==== GIVEN RECORDS
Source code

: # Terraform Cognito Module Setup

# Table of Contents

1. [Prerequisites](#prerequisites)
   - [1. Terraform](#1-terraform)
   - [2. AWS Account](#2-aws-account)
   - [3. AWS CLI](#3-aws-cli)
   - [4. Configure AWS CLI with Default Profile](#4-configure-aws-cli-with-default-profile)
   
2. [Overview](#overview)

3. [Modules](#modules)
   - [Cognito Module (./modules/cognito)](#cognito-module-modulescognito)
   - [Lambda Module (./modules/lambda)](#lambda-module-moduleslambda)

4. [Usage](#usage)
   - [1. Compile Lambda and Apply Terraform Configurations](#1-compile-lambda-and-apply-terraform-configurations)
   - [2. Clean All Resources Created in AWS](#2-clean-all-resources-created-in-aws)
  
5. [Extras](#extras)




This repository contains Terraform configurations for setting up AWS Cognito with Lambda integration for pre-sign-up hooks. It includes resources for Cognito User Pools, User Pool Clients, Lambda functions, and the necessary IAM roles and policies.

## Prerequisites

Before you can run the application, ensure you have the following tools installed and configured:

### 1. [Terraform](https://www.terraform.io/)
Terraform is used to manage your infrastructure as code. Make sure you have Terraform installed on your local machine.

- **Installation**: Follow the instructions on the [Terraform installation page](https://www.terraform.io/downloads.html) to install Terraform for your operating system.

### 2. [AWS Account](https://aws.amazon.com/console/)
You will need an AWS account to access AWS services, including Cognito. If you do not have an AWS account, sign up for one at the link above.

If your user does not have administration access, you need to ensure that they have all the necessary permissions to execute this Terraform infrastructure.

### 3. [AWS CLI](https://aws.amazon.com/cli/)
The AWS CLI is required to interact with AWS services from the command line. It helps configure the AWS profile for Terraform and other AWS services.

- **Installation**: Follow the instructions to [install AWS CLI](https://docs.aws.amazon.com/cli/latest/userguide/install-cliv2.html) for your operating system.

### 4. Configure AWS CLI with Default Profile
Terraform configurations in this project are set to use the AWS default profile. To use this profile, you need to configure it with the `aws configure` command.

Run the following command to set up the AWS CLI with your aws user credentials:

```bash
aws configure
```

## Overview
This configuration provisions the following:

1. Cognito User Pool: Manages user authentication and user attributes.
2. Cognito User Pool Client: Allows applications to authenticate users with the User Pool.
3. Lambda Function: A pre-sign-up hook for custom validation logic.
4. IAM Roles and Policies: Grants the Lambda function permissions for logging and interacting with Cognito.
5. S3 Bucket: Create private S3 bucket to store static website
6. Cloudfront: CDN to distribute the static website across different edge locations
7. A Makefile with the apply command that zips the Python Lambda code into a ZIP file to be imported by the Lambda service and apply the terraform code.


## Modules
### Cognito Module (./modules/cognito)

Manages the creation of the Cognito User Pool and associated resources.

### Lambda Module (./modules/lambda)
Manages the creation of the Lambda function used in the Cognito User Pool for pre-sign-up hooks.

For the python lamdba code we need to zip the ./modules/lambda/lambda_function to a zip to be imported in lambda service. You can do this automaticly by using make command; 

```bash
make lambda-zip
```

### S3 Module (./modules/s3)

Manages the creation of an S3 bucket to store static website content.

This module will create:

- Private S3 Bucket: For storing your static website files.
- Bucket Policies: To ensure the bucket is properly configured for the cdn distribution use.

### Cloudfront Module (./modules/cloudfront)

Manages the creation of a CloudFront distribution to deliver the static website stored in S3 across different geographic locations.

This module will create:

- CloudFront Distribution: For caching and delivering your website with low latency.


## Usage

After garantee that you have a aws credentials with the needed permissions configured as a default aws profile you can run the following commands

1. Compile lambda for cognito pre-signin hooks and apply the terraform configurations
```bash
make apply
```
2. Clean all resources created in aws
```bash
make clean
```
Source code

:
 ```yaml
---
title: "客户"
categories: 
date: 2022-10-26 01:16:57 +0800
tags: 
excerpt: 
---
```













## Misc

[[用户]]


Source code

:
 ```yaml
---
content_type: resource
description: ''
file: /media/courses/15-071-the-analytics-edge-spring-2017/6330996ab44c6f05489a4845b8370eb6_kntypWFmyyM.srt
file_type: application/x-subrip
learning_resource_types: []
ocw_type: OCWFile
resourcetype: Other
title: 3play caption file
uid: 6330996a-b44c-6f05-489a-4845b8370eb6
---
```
========
==== GIVEN RECORDS
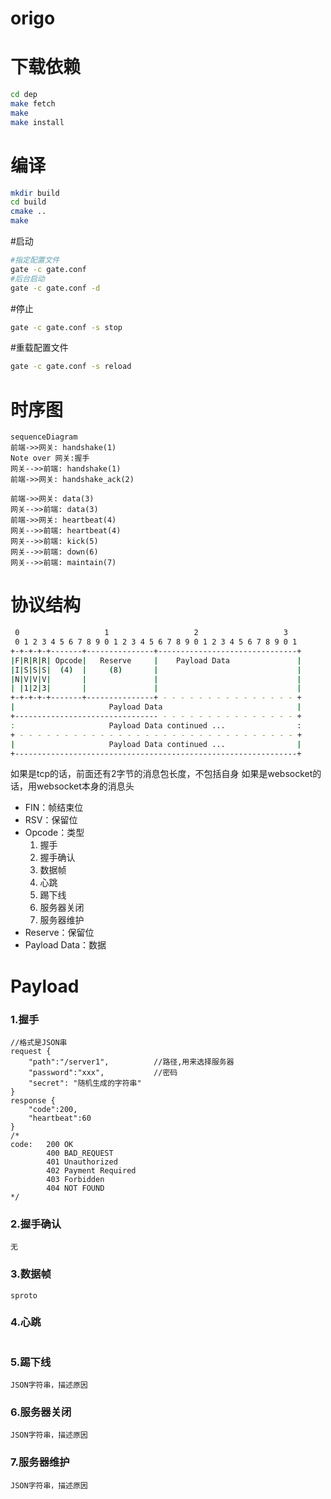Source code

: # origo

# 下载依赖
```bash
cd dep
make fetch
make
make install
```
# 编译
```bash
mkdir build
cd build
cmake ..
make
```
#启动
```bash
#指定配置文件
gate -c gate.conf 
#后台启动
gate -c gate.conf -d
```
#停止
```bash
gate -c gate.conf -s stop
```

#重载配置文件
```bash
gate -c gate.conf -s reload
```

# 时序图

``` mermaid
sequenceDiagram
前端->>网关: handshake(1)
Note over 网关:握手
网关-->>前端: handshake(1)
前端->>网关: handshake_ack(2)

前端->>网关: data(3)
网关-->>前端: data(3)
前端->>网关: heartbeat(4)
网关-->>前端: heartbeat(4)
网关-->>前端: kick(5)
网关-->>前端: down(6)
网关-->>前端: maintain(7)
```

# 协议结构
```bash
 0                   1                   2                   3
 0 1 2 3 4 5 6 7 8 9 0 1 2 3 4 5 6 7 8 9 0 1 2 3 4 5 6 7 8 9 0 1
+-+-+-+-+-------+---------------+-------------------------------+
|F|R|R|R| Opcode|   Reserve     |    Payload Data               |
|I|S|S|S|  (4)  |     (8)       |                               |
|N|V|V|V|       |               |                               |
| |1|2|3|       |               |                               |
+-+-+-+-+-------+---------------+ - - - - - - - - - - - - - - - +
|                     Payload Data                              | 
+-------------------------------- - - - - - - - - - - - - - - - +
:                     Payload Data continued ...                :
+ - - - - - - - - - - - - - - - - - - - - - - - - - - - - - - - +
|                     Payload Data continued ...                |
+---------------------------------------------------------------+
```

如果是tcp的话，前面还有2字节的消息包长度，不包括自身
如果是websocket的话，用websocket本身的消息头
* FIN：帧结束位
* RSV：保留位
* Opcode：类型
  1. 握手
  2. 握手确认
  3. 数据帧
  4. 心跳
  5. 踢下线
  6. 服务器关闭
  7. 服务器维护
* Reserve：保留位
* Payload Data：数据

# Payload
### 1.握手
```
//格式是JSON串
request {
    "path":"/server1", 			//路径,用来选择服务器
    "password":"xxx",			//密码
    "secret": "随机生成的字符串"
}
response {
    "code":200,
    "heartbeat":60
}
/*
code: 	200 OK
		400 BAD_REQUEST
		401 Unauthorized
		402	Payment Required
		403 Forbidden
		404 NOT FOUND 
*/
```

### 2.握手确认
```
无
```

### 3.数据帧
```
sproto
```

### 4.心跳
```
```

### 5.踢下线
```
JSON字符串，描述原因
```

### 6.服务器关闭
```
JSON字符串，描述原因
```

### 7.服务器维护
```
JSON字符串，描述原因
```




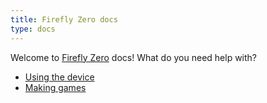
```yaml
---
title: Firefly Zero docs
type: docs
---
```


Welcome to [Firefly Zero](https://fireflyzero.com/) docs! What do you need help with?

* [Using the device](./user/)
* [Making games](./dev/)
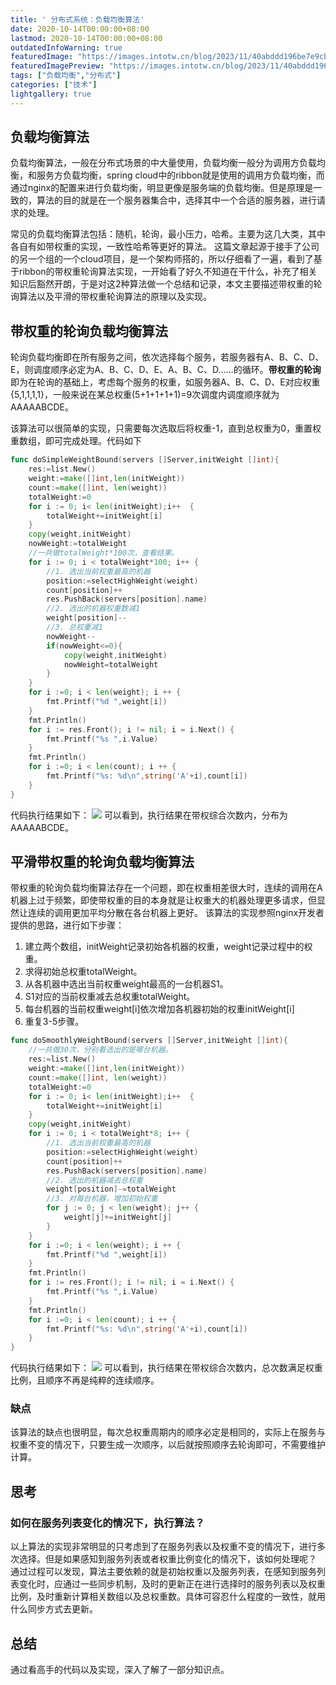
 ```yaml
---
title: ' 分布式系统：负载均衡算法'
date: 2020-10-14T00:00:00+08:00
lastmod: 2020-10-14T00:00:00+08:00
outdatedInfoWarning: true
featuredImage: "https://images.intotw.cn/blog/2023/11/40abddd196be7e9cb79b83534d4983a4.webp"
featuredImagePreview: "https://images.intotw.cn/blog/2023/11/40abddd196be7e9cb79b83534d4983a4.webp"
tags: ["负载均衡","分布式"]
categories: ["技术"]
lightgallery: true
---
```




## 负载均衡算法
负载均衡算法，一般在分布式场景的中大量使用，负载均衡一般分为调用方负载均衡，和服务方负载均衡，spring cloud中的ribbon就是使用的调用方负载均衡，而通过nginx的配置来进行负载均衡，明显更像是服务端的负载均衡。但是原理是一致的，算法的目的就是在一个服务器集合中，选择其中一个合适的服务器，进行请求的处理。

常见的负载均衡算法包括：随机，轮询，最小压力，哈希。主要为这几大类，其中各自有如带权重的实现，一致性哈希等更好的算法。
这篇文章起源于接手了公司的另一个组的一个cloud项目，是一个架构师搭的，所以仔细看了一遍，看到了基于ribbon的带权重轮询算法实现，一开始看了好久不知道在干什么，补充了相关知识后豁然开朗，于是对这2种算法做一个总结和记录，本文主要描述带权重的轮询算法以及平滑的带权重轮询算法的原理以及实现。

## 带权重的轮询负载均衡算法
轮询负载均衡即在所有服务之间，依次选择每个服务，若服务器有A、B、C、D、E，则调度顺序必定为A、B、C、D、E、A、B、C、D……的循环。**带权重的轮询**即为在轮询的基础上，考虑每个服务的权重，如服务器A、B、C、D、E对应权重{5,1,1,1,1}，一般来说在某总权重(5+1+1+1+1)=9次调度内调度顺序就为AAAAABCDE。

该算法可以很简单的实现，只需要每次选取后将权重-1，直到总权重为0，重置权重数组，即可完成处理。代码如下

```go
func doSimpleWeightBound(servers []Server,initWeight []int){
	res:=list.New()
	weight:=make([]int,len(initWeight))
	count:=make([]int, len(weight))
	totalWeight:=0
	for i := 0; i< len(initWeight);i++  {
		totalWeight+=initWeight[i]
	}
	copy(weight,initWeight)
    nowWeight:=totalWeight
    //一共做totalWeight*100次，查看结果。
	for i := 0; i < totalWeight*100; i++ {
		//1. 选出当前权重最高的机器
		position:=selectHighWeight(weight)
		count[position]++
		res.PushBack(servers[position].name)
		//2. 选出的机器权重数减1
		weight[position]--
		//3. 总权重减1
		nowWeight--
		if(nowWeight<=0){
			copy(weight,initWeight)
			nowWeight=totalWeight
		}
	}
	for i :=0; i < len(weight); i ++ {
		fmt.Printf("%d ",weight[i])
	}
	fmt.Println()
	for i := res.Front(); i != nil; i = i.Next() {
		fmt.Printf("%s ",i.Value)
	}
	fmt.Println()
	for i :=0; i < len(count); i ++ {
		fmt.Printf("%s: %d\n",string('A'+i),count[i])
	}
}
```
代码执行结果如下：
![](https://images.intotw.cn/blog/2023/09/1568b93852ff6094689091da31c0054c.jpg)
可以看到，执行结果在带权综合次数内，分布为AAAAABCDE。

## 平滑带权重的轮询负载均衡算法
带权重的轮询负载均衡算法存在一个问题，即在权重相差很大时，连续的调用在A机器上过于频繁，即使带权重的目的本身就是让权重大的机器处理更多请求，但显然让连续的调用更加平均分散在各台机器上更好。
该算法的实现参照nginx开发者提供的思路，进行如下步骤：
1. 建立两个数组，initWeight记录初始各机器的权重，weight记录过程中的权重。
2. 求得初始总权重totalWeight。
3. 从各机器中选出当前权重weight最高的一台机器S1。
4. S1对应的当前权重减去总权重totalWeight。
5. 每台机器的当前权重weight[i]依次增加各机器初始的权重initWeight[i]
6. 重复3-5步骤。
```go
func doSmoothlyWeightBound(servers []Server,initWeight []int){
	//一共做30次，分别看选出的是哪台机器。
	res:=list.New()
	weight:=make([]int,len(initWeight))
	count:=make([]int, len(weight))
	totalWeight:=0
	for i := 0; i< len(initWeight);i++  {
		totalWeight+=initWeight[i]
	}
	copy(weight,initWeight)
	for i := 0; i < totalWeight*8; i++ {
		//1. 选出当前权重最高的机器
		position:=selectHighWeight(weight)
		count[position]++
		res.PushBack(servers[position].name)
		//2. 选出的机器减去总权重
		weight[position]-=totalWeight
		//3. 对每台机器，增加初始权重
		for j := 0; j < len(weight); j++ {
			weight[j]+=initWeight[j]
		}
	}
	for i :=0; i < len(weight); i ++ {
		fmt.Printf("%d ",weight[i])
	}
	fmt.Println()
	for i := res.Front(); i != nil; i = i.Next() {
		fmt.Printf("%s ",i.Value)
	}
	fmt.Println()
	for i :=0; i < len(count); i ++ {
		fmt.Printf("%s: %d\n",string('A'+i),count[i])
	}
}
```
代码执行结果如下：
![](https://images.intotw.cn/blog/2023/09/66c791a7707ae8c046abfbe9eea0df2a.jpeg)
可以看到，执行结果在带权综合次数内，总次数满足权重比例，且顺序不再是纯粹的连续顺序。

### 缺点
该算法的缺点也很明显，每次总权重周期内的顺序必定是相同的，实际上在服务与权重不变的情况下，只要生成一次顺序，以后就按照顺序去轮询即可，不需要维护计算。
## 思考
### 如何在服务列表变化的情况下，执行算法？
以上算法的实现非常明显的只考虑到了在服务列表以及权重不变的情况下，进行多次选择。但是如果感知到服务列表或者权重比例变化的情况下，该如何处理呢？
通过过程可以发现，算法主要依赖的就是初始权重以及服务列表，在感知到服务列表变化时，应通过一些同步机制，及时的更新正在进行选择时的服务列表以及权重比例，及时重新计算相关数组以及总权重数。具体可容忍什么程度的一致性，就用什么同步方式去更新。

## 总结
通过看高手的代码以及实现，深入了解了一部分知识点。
========
WHAT IS REQUIRED –
Which of the lines above include the string "permissions"? Pick them out and copy them.

ANSWER SECTION –
If your user does not have administration access, you need to ensure that they have all the necessary permissions to execute this Terraform infrastructure.
4. IAM Roles and Policies: Grants the Lambda function permissions for logging and interacting with Cognito.
After garantee that you have a aws credentials with the needed permissions configured as a default aws profile you can run the following commands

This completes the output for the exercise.